Cerebras Systems' journey from near failure to a $60 billion valuation highlights the transformative potential of innovative chip design in the AI industry. Overcoming unprecedented engineering challenges, the company's success underscores the importance of pushing technological boundaries to meet the growing demand for AI compute power, ultimately benefiting consumers and the tech industry with faster, more efficient AI solutions.

Key Takeaways

Today, Cerebras Systems is a public company that sells AI chips for inference to giants like OpenAI and AWS. It held a blockbuster IPO on Thursday, with both of its co-founders billionaires, and ended the week worth about $60 billion.

But in 2019, when it was three years old, it came dangerously close to failure – incinerating a shocking amount of money. It was trying to solve a technical problem no one in the semiconductor industry thought could be done.

“We were spending about $8 million a month,” founder CEO Andrew Feldman told TechCrunch of that period. “At this point, we had incinerated nearly $200 million trying to solve one technical problem.”

Every few weeks, Feldman was forced to make the painful walk of shame to the board meeting to report another failure and more money burned.

But he had no choice. Without a solution, Cerebras was dead anyway.

It was founded with an idea that was simple on paper. The microprocessor industry had spent its entire 50+ years making CPUs faster and cheaper by cramming more transistors onto a silicon wafer and dicing wafers into ever tinier pieces. But AI required so much compute power, many chips had to be strung together and then forced to communicate with each other. Cerebras’ founders believed turning a whole, even bigger wafer into one giant, powerful chip, would work faster.

The problem was, no one had ever successfully done this before, for any reason, AI or not. Orchestrating that many microscopic electronic components onto a larger, but still thin, surface introduced compounding engineering problems.

Once Cerebras crossed the first threshold of designing the mega chip and then manufacturing it with TSMC, the team hit the real roadblock.
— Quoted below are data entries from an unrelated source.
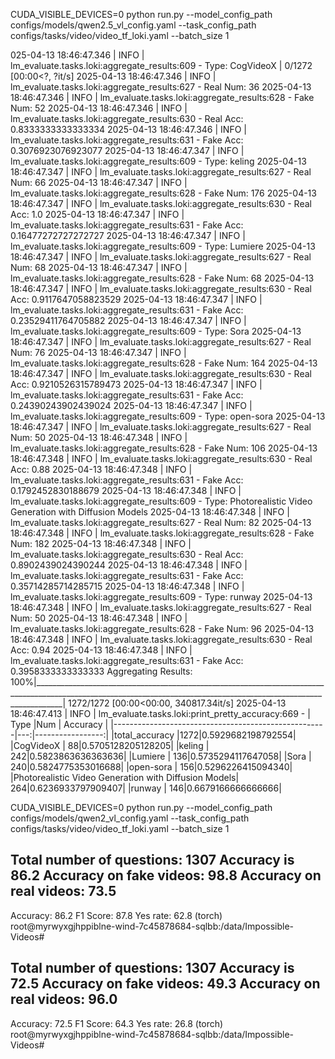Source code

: 
CUDA_VISIBLE_DEVICES=0 python run.py --model_config_path configs/models/qwen2.5_vl_config.yaml  --task_config_path configs/tasks/video/video_tf_loki.yaml --batch_size 1


025-04-13 18:46:47.346 | INFO     | lm_evaluate.tasks.loki:aggregate_results:609 - Type: CogVideoX                                                                                                          | 0/1272 [00:00<?, ?it/s]
2025-04-13 18:46:47.346 | INFO     | lm_evaluate.tasks.loki:aggregate_results:627 - Real Num: 36
2025-04-13 18:46:47.346 | INFO     | lm_evaluate.tasks.loki:aggregate_results:628 - Fake Num: 52
2025-04-13 18:46:47.346 | INFO     | lm_evaluate.tasks.loki:aggregate_results:630 - Real Acc: 0.8333333333333334
2025-04-13 18:46:47.346 | INFO     | lm_evaluate.tasks.loki:aggregate_results:631 - Fake Acc: 0.3076923076923077
2025-04-13 18:46:47.347 | INFO     | lm_evaluate.tasks.loki:aggregate_results:609 - Type: keling
2025-04-13 18:46:47.347 | INFO     | lm_evaluate.tasks.loki:aggregate_results:627 - Real Num: 66
2025-04-13 18:46:47.347 | INFO     | lm_evaluate.tasks.loki:aggregate_results:628 - Fake Num: 176
2025-04-13 18:46:47.347 | INFO     | lm_evaluate.tasks.loki:aggregate_results:630 - Real Acc: 1.0
2025-04-13 18:46:47.347 | INFO     | lm_evaluate.tasks.loki:aggregate_results:631 - Fake Acc: 0.16477272727272727
2025-04-13 18:46:47.347 | INFO     | lm_evaluate.tasks.loki:aggregate_results:609 - Type: Lumiere
2025-04-13 18:46:47.347 | INFO     | lm_evaluate.tasks.loki:aggregate_results:627 - Real Num: 68
2025-04-13 18:46:47.347 | INFO     | lm_evaluate.tasks.loki:aggregate_results:628 - Fake Num: 68
2025-04-13 18:46:47.347 | INFO     | lm_evaluate.tasks.loki:aggregate_results:630 - Real Acc: 0.9117647058823529
2025-04-13 18:46:47.347 | INFO     | lm_evaluate.tasks.loki:aggregate_results:631 - Fake Acc: 0.23529411764705882
2025-04-13 18:46:47.347 | INFO     | lm_evaluate.tasks.loki:aggregate_results:609 - Type: Sora
2025-04-13 18:46:47.347 | INFO     | lm_evaluate.tasks.loki:aggregate_results:627 - Real Num: 76
2025-04-13 18:46:47.347 | INFO     | lm_evaluate.tasks.loki:aggregate_results:628 - Fake Num: 164
2025-04-13 18:46:47.347 | INFO     | lm_evaluate.tasks.loki:aggregate_results:630 - Real Acc: 0.9210526315789473
2025-04-13 18:46:47.347 | INFO     | lm_evaluate.tasks.loki:aggregate_results:631 - Fake Acc: 0.24390243902439024
2025-04-13 18:46:47.347 | INFO     | lm_evaluate.tasks.loki:aggregate_results:609 - Type: open-sora
2025-04-13 18:46:47.347 | INFO     | lm_evaluate.tasks.loki:aggregate_results:627 - Real Num: 50
2025-04-13 18:46:47.348 | INFO     | lm_evaluate.tasks.loki:aggregate_results:628 - Fake Num: 106
2025-04-13 18:46:47.348 | INFO     | lm_evaluate.tasks.loki:aggregate_results:630 - Real Acc: 0.88
2025-04-13 18:46:47.348 | INFO     | lm_evaluate.tasks.loki:aggregate_results:631 - Fake Acc: 0.1792452830188679
2025-04-13 18:46:47.348 | INFO     | lm_evaluate.tasks.loki:aggregate_results:609 - Type: Photorealistic Video Generation with Diffusion Models
2025-04-13 18:46:47.348 | INFO     | lm_evaluate.tasks.loki:aggregate_results:627 - Real Num: 82
2025-04-13 18:46:47.348 | INFO     | lm_evaluate.tasks.loki:aggregate_results:628 - Fake Num: 182
2025-04-13 18:46:47.348 | INFO     | lm_evaluate.tasks.loki:aggregate_results:630 - Real Acc: 0.8902439024390244
2025-04-13 18:46:47.348 | INFO     | lm_evaluate.tasks.loki:aggregate_results:631 - Fake Acc: 0.35714285714285715
2025-04-13 18:46:47.348 | INFO     | lm_evaluate.tasks.loki:aggregate_results:609 - Type: runway
2025-04-13 18:46:47.348 | INFO     | lm_evaluate.tasks.loki:aggregate_results:627 - Real Num: 50
2025-04-13 18:46:47.348 | INFO     | lm_evaluate.tasks.loki:aggregate_results:628 - Fake Num: 96
2025-04-13 18:46:47.348 | INFO     | lm_evaluate.tasks.loki:aggregate_results:630 - Real Acc: 0.94
2025-04-13 18:46:47.348 | INFO     | lm_evaluate.tasks.loki:aggregate_results:631 - Fake Acc: 0.3958333333333333
Aggregating Results: 100%|___________________________________________________________________________________________________________________________________________________________________| 1272/1272 [00:00<00:00, 340817.34it/s]
2025-04-13 18:46:47.413 | INFO     | lm_evaluate.tasks.loki:print_pretty_accuracy:669 - 
|                        Type                         |Num |     Accuracy     |
|-----------------------------------------------------|---:|-----------------:|
|total_accuracy                                       |1272|0.5929682198792554|
|CogVideoX                                            |  88|0.5705128205128205|
|keling                                               | 242|0.5823863636363636|
|Lumiere                                              | 136|0.5735294117647058|
|Sora                                                 | 240|0.5824775353016688|
|open-sora                                            | 156|0.5296226415094340|
|Photorealistic Video Generation with Diffusion Models| 264|0.6236933797909407|
|runway                                               | 146|0.6679166666666666|



CUDA_VISIBLE_DEVICES=0 python run.py --model_config_path configs/models/qwen2_vl_config.yaml  --task_config_path configs/tasks/video/video_tf_loki.yaml --batch_size 1



Total number of questions:  1307
Accuracy is 86.2
Accuracy on fake videos: 98.8
Accuracy on real videos: 73.5
----------------------------------------------------------------------------------------------------
Accuracy: 86.2
F1 Score: 87.8
Yes rate: 62.8
(torch) root@myrwyxgjhppiblne-wind-7c45878684-sqlbb:/data/Impossible-Videos# 



Total number of questions:  1307
Accuracy is 72.5
Accuracy on fake videos: 49.3
Accuracy on real videos: 96.0
----------------------------------------------------------------------------------------------------
Accuracy: 72.5
F1 Score: 64.3
Yes rate: 26.8
(torch) root@myrwyxgjhppiblne-wind-7c45878684-sqlbb:/data/Impossible-Videos#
They couldn’t solve “packaging.” This involves everything after manufacturing the silicon itself: adhering it to a motherboard, getting power to it, dealing with heating and cooling as well as the pipes that would deliver and return data, Feldman said.

Cerebras’ chips “were 58 times larger. We were using 40 times as much power as anybody had ever used,” he said. There were no premade heat sinks. No vendors. No manufacturing partners. The brightest minds in microprocessor engineering had tried for decades to build such big, yet more dense chips, and failed.